Description of the task.
Give back every record exactly, with its pictures left out.

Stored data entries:
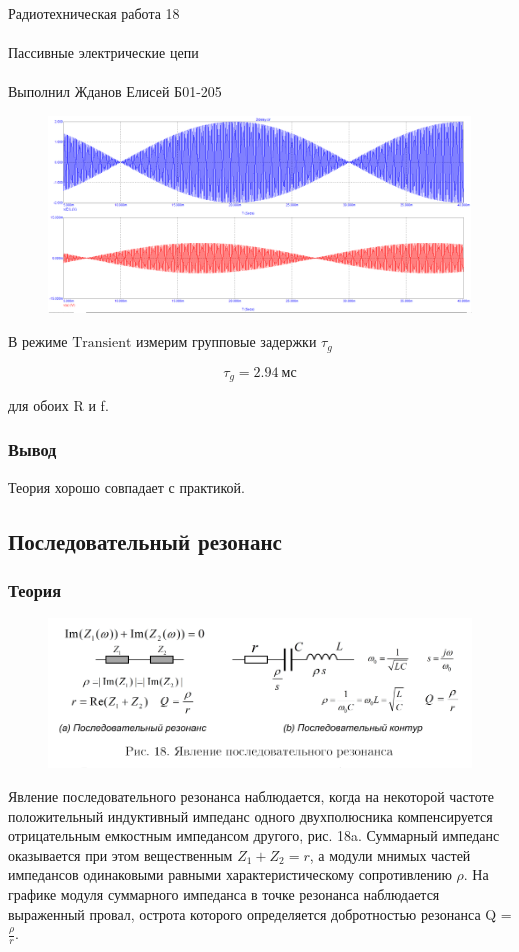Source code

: \documentclass{astroedu-lab}
\begin{document}
\begin{problem}{\huge Радиотехническая работа 18\\\\Пассивные электрические цепи\\\\Выполнил Жданов Елисей Б01-205}
\begin{figure}[!h]
	\centering
	\includegraphics[width=1\textwidth]{3_12.png}
	\label{fig:boiler}
\end{figure}

В режиме $\text{Transient}$ измерим групповые задержки $\tau_g$

\[\tau_g = 2.94 \: \text{мс}\]

для обоих R и f.

\subsubsection{Вывод}

Теория хорошо совпадает с практикой.

\subsection{Последовательный резонанс}

\subsubsection{Теория}

\begin{figure}[!h]
	\centering
	\includegraphics[width=1\textwidth]{4_1.png}
	\label{fig:boiler}
\end{figure}

Явление последовательного резонанса наблюдается, когда на некоторой частоте положительный индуктивный импеданс одного двухполюсника компенсируется отрицательным емкостным импедансом другого, рис. 18a. Суммарный импеданс оказывается при этом вещественным $Z_1 + Z_2 = r$, а модули мнимых частей импедансов одинаковыми равными характеристическому сопротивлению $\rho$. На графике модуля суммарного импеданса в точке резонанса наблюдается выраженный провал, острота которого определяется добротностью резонанса Q = $\frac{\rho}{r}$.


\end{problem}
\end{document}

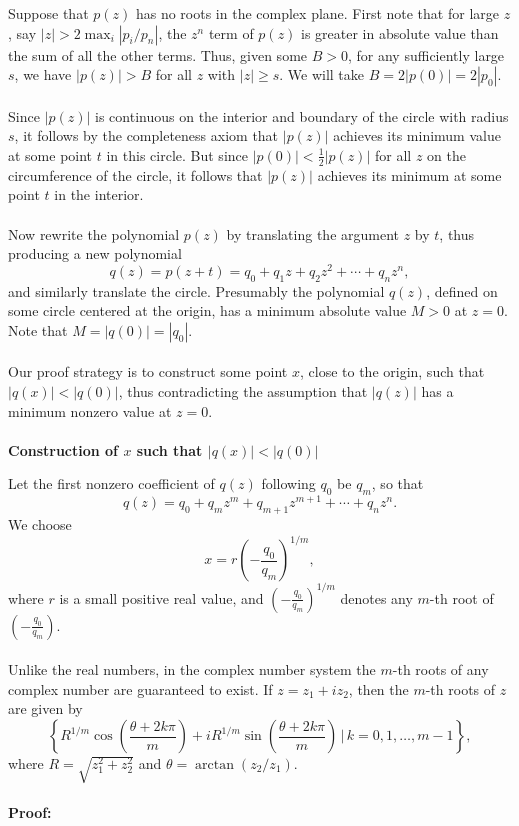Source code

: Suppose that \(p(z)\) has no roots in the complex plane. First note that for large \(z\), say \(|z| > 2 \max_i |p_i/p_n|\), the \(z^n\) term of \(p(z)\) is greater in absolute value than the sum of all the other terms. Thus, given some \(B > 0\), for any sufficiently large \(s\), we have \(|p(z)| > B\) for all \(z\) with \(|z| \geq s\). We will take \(B = 2|p(0)| = 2|p_0|\).
\\\\
Since \(|p(z)|\) is continuous on the interior and boundary of the circle with radius \(s\), it follows by the completeness axiom that \(|p(z)|\) achieves its minimum value at some point \(t\) in this circle. But since \(|p(0)| < \frac{1}{2} |p(z)|\) for all \(z\) on the circumference of the circle, it follows that \(|p(z)|\) achieves its minimum at some point \(t\) in the interior.
\\\\
Now rewrite the polynomial \(p(z)\) by translating the argument \(z\) by \(t\), thus producing a new polynomial
\[
	q(z) = p(z + t) = q_0 + q_1 z + q_2 z^2 + \cdots + q_n z^n,
\]
and similarly translate the circle. Presumably the polynomial \(q(z)\), defined on some circle centered at the origin, has a minimum absolute value \(M > 0\) at \(z = 0\). Note that \(M = |q(0)| = |q_0|\).
\\\\
Our proof strategy is to construct some point \(x\), close to the origin, such that \(|q(x)| < |q(0)|\), thus contradicting the assumption that \(|q(z)|\) has a minimum nonzero value at \(z = 0\).
\\\\
\textbf{Construction of \(x\) such that \(|q(x)| < |q(0)|\)}

Let the first nonzero coefficient of \(q(z)\) following \(q_0\) be \(q_m\), so that
\[
	q(z) = q_0 + q_m z^m + q_{m+1} z^{m+1} + \cdots + q_n z^n.
\]
We choose
\[
	x = r \left(-\frac{q_0}{q_m}\right)^{1/m},
\]
where \(r\) is a small positive real value, and \(\left(-\frac{q_0}{q_m}\right)^{1/m}\) denotes any \(m\)-th root of \(\left(-\frac{q_0}{q_m}\right)\).
\\\\
Unlike the real numbers, in the complex number system the \(m\)-th roots of any complex number are guaranteed to exist. If \(z = z_1 + i z_2\), then the \(m\)-th roots of \(z\) are given by
\[
	\left\{ R^{1/m} \cos\left(\frac{\theta + 2k\pi}{m}\right) + i R^{1/m} \sin\left(\frac{\theta + 2k\pi}{m}\right) \,\bigg|\, k = 0, 1, \ldots, m-1 \right\},
\]
where \(R = \sqrt{z_1^2 + z_2^2}\) and \(\theta = \arctan(z_2 / z_1)\).
\\\\
\textbf{Proof:} 

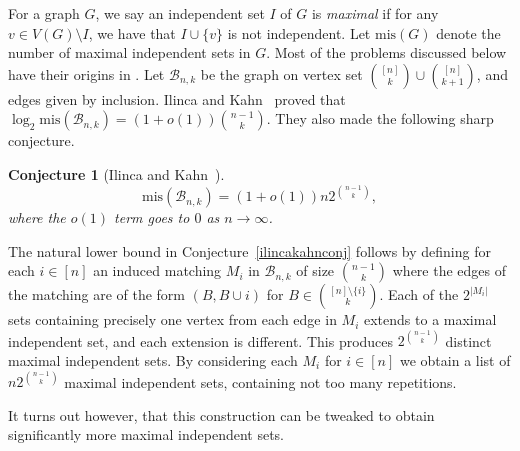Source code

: \documentclass[11pt]{article}
\newtheorem{conj}[theorem]{Conjecture}
\numberwithin{equation}{section}
\def\B{\mathcal{B}}
\def\mis{\text{mis}}
\begin{document}
For a graph $G$, we say an independent set $I$ of $G$ is  \emph{maximal} if for any $v\in V(G)\setminus I$, we have that $I\cup\{v\}$ is not independent. Let $\mis(G)$ denote the number of maximal independent sets in $G$. Most of the problems discussed below have their origins in \cite{duffusfranklrodl}. Let $\B_{n,k}$ be the graph on vertex set $\binom{[n]}{k}\cup\binom{[n]}{k+1}$, and edges given by inclusion. 
Ilinca and Kahn~\cite{IK} proved that  $\log_2 \mis (\B_{n,k})=(1+o(1))\binom{n-1}{k}$. They also made the following sharp conjecture.
\begin{conj}[\label{ilincakahnconj}Ilinca and Kahn~\cite{IK}]
$$\mis (\B _{n,k})=(1+o(1))n2^{\binom{n-1}{k}},$$
where the $o(1)$ term goes to $0$ as $n\rightarrow \infty$.
\end{conj} 
 The natural lower bound in Conjecture~\ref{ilincakahnconj} follows by defining for each $i\in [n]$ an induced matching $M_i$ in $\B_{n,k}$ of size $\binom{n-1}{k}$
where the edges of the matching are of the form $(B,B\cup{i})$ for $B \in \binom{[n]\setminus \{i\}}{k}$. 
Each of the $2^{|M_i|}$ sets containing precisely one vertex from each edge in $M_i$ extends to a maximal independent set, and each extension is different. This produces
$2^{\binom{n-1}{k}}$ distinct maximal independent sets. By considering each $M_i$ for $i\in[n]$ we obtain a list of $n2^{\binom{n-1}{k}}$ maximal independent sets, containing not too many repetitions.

It turns out however, that this construction can be tweaked to obtain significantly more maximal independent sets.
\end{document}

The answer.
Source code

: \documentclass{astroedu-lab}
\begin{document}
\begin{problem}{\huge Радиотехническая работа 18\\\\Пассивные электрические цепи\\\\Выполнил Жданов Елисей Б01-205}
\begin{figure}[!h]
	\centering
	\includegraphics[width=1\textwidth]{3_12.png}
	\label{fig:boiler}
\end{figure}

В режиме $\text{Transient}$ измерим групповые задержки $\tau_g$

\[\tau_g = 2.94 \: \text{мс}\]

для обоих R и f.

\subsubsection{Вывод}

Теория хорошо совпадает с практикой.

\subsection{Последовательный резонанс}

\subsubsection{Теория}

\begin{figure}[!h]
	\centering
	\includegraphics[width=1\textwidth]{4_1.png}
	\label{fig:boiler}
\end{figure}

Явление последовательного резонанса наблюдается, когда на некоторой частоте положительный индуктивный импеданс одного двухполюсника компенсируется отрицательным емкостным импедансом другого, рис. 18a. Суммарный импеданс оказывается при этом вещественным $Z_1 + Z_2 = r$, а модули мнимых частей импедансов одинаковыми равными характеристическому сопротивлению $\rho$. На графике модуля суммарного импеданса в точке резонанса наблюдается выраженный провал, острота которого определяется добротностью резонанса Q = $\frac{\rho}{r}$.


\end{problem}
\end{document}

Source code

: Suppose that \(p(z)\) has no roots in the complex plane. First note that for large \(z\), say \(|z| > 2 \max_i |p_i/p_n|\), the \(z^n\) term of \(p(z)\) is greater in absolute value than the sum of all the other terms. Thus, given some \(B > 0\), for any sufficiently large \(s\), we have \(|p(z)| > B\) for all \(z\) with \(|z| \geq s\). We will take \(B = 2|p(0)| = 2|p_0|\).
\\\\
Since \(|p(z)|\) is continuous on the interior and boundary of the circle with radius \(s\), it follows by the completeness axiom that \(|p(z)|\) achieves its minimum value at some point \(t\) in this circle. But since \(|p(0)| < \frac{1}{2} |p(z)|\) for all \(z\) on the circumference of the circle, it follows that \(|p(z)|\) achieves its minimum at some point \(t\) in the interior.
\\\\
Now rewrite the polynomial \(p(z)\) by translating the argument \(z\) by \(t\), thus producing a new polynomial
\[
	q(z) = p(z + t) = q_0 + q_1 z + q_2 z^2 + \cdots + q_n z^n,
\]
and similarly translate the circle. Presumably the polynomial \(q(z)\), defined on some circle centered at the origin, has a minimum absolute value \(M > 0\) at \(z = 0\). Note that \(M = |q(0)| = |q_0|\).
\\\\
Our proof strategy is to construct some point \(x\), close to the origin, such that \(|q(x)| < |q(0)|\), thus contradicting the assumption that \(|q(z)|\) has a minimum nonzero value at \(z = 0\).
\\\\
\textbf{Construction of \(x\) such that \(|q(x)| < |q(0)|\)}

Let the first nonzero coefficient of \(q(z)\) following \(q_0\) be \(q_m\), so that
\[
	q(z) = q_0 + q_m z^m + q_{m+1} z^{m+1} + \cdots + q_n z^n.
\]
We choose
\[
	x = r \left(-\frac{q_0}{q_m}\right)^{1/m},
\]
where \(r\) is a small positive real value, and \(\left(-\frac{q_0}{q_m}\right)^{1/m}\) denotes any \(m\)-th root of \(\left(-\frac{q_0}{q_m}\right)\).
\\\\
Unlike the real numbers, in the complex number system the \(m\)-th roots of any complex number are guaranteed to exist. If \(z = z_1 + i z_2\), then the \(m\)-th roots of \(z\) are given by
\[
	\left\{ R^{1/m} \cos\left(\frac{\theta + 2k\pi}{m}\right) + i R^{1/m} \sin\left(\frac{\theta + 2k\pi}{m}\right) \,\bigg|\, k = 0, 1, \ldots, m-1 \right\},
\]
where \(R = \sqrt{z_1^2 + z_2^2}\) and \(\theta = \arctan(z_2 / z_1)\).
\\\\
\textbf{Proof:} 

Source code

: \documentclass[11pt]{article}
\newtheorem{conj}[theorem]{Conjecture}
\numberwithin{equation}{section}
\def\B{\mathcal{B}}
\def\mis{\text{mis}}
\begin{document}
For a graph $G$, we say an independent set $I$ of $G$ is  \emph{maximal} if for any $v\in V(G)\setminus I$, we have that $I\cup\{v\}$ is not independent. Let $\mis(G)$ denote the number of maximal independent sets in $G$. Most of the problems discussed below have their origins in \cite{duffusfranklrodl}. Let $\B_{n,k}$ be the graph on vertex set $\binom{[n]}{k}\cup\binom{[n]}{k+1}$, and edges given by inclusion. 
Ilinca and Kahn~\cite{IK} proved that  $\log_2 \mis (\B_{n,k})=(1+o(1))\binom{n-1}{k}$. They also made the following sharp conjecture.
\begin{conj}[\label{ilincakahnconj}Ilinca and Kahn~\cite{IK}]
$$\mis (\B _{n,k})=(1+o(1))n2^{\binom{n-1}{k}},$$
where the $o(1)$ term goes to $0$ as $n\rightarrow \infty$.
\end{conj} 
 The natural lower bound in Conjecture~\ref{ilincakahnconj} follows by defining for each $i\in [n]$ an induced matching $M_i$ in $\B_{n,k}$ of size $\binom{n-1}{k}$
where the edges of the matching are of the form $(B,B\cup{i})$ for $B \in \binom{[n]\setminus \{i\}}{k}$. 
Each of the $2^{|M_i|}$ sets containing precisely one vertex from each edge in $M_i$ extends to a maximal independent set, and each extension is different. This produces
$2^{\binom{n-1}{k}}$ distinct maximal independent sets. By considering each $M_i$ for $i\in[n]$ we obtain a list of $n2^{\binom{n-1}{k}}$ maximal independent sets, containing not too many repetitions.

It turns out however, that this construction can be tweaked to obtain significantly more maximal independent sets.
\end{document}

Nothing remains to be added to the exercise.